Available on www.kalahari.net.

Let me start by saying that this was not an easy book for me to read…

The Witness review on the jacket of Wessel Ebersohn’s Those Who Love Night suggests that it ‘will be gobbled down by even the most jaded reader’. Guess what? I’m the most jaded reader. I’m not typically a fan of local fiction. I’m usually unenthusiastic about stories of African political tragedy. And I’m largely disparaging of crime thrillers set in Zimbabwe. But I couldn’t lower this book.

For starters, I should admit that I’m seven months pregnant. And in the opening scene, Janice Makumbe, who is eight months pregnant, flees into the bush in the dead of night, to save herself and her two small children from the soldiers of the Five Brigade during Zimbabwe’s brutal Gukurahundi Massacres of the 1980s.

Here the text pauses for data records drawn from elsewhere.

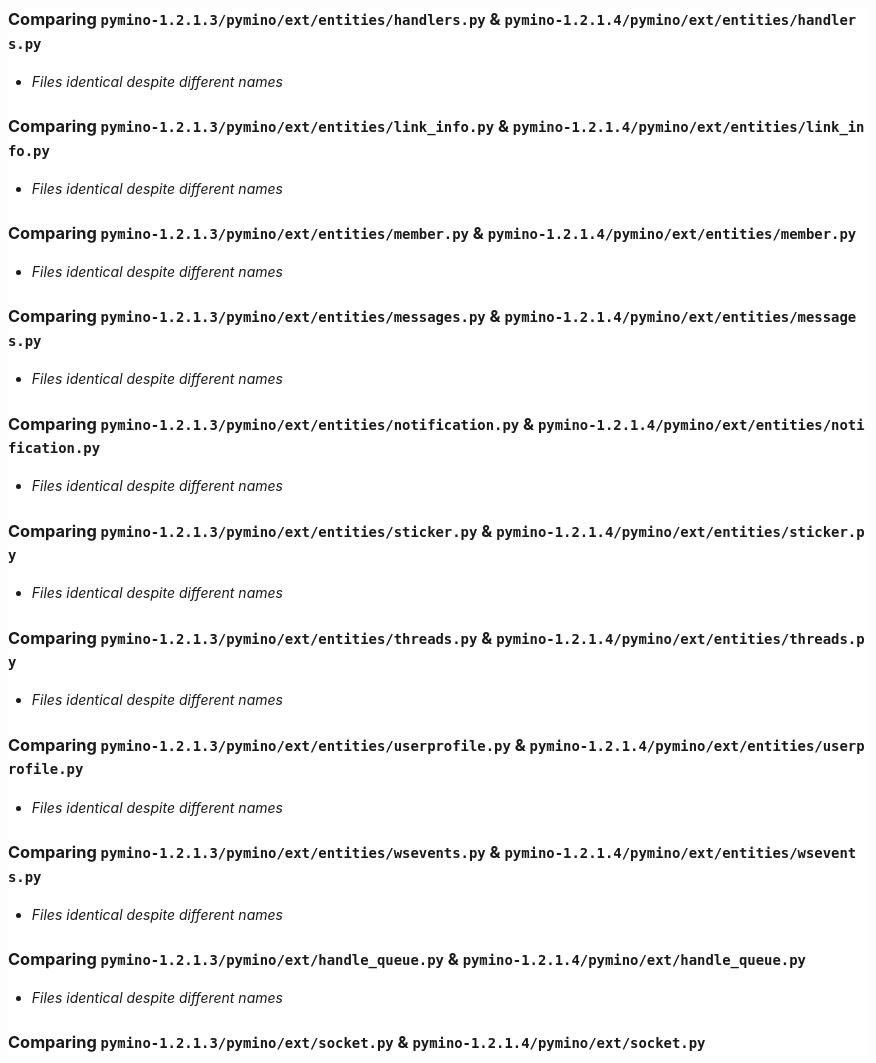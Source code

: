 ### Comparing `pymino-1.2.1.3/pymino/ext/entities/handlers.py` & `pymino-1.2.1.4/pymino/ext/entities/handlers.py`

 * *Files identical despite different names*

### Comparing `pymino-1.2.1.3/pymino/ext/entities/link_info.py` & `pymino-1.2.1.4/pymino/ext/entities/link_info.py`

 * *Files identical despite different names*

### Comparing `pymino-1.2.1.3/pymino/ext/entities/member.py` & `pymino-1.2.1.4/pymino/ext/entities/member.py`

 * *Files identical despite different names*

### Comparing `pymino-1.2.1.3/pymino/ext/entities/messages.py` & `pymino-1.2.1.4/pymino/ext/entities/messages.py`

 * *Files identical despite different names*

### Comparing `pymino-1.2.1.3/pymino/ext/entities/notification.py` & `pymino-1.2.1.4/pymino/ext/entities/notification.py`

 * *Files identical despite different names*

### Comparing `pymino-1.2.1.3/pymino/ext/entities/sticker.py` & `pymino-1.2.1.4/pymino/ext/entities/sticker.py`

 * *Files identical despite different names*

### Comparing `pymino-1.2.1.3/pymino/ext/entities/threads.py` & `pymino-1.2.1.4/pymino/ext/entities/threads.py`

 * *Files identical despite different names*

### Comparing `pymino-1.2.1.3/pymino/ext/entities/userprofile.py` & `pymino-1.2.1.4/pymino/ext/entities/userprofile.py`

 * *Files identical despite different names*

### Comparing `pymino-1.2.1.3/pymino/ext/entities/wsevents.py` & `pymino-1.2.1.4/pymino/ext/entities/wsevents.py`

 * *Files identical despite different names*

### Comparing `pymino-1.2.1.3/pymino/ext/handle_queue.py` & `pymino-1.2.1.4/pymino/ext/handle_queue.py`

 * *Files identical despite different names*

### Comparing `pymino-1.2.1.3/pymino/ext/socket.py` & `pymino-1.2.1.4/pymino/ext/socket.py`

She doesn’t make it. (From there, you can imagine my morbid fascination.)

Abigail Bukula is the talented South African lawyer who is asked to travel to Zim to defend activist Tony Makumbe – Janice’s surviving son and Abigail’s cousin – one of seven detained at the notorious Chikurubi Prison. And when she and oddball Jewish psychologist, Yudel Gordon, arrive, what they find is a messy web of murder, corruption, secrets, lies and political charades. Against the backdrop of a ravaged country that is hanging onto some of the traces of its former beauty. And interspersed with a cast of Zim locals who are alternately charming and chilling.

That’s all I’m going to give you on the storyline front, because I believe that this particular book deserves to be read without too much context or background.

But I will say that Wessel Ebersohn is a gifted writer – able to adopt convincingly the voices, nuances and personalities of his characters; able to pen colourful sketches of locations and interactions; and able, in a way that is unusual for South African writers, to distance himself sufficiently from ‘our’ closeness to Zimbabwe to give it representation that is simultaneously objective and deeply touching.

(I intend to read his other books, even though they’re local. Don’t tell anyone.)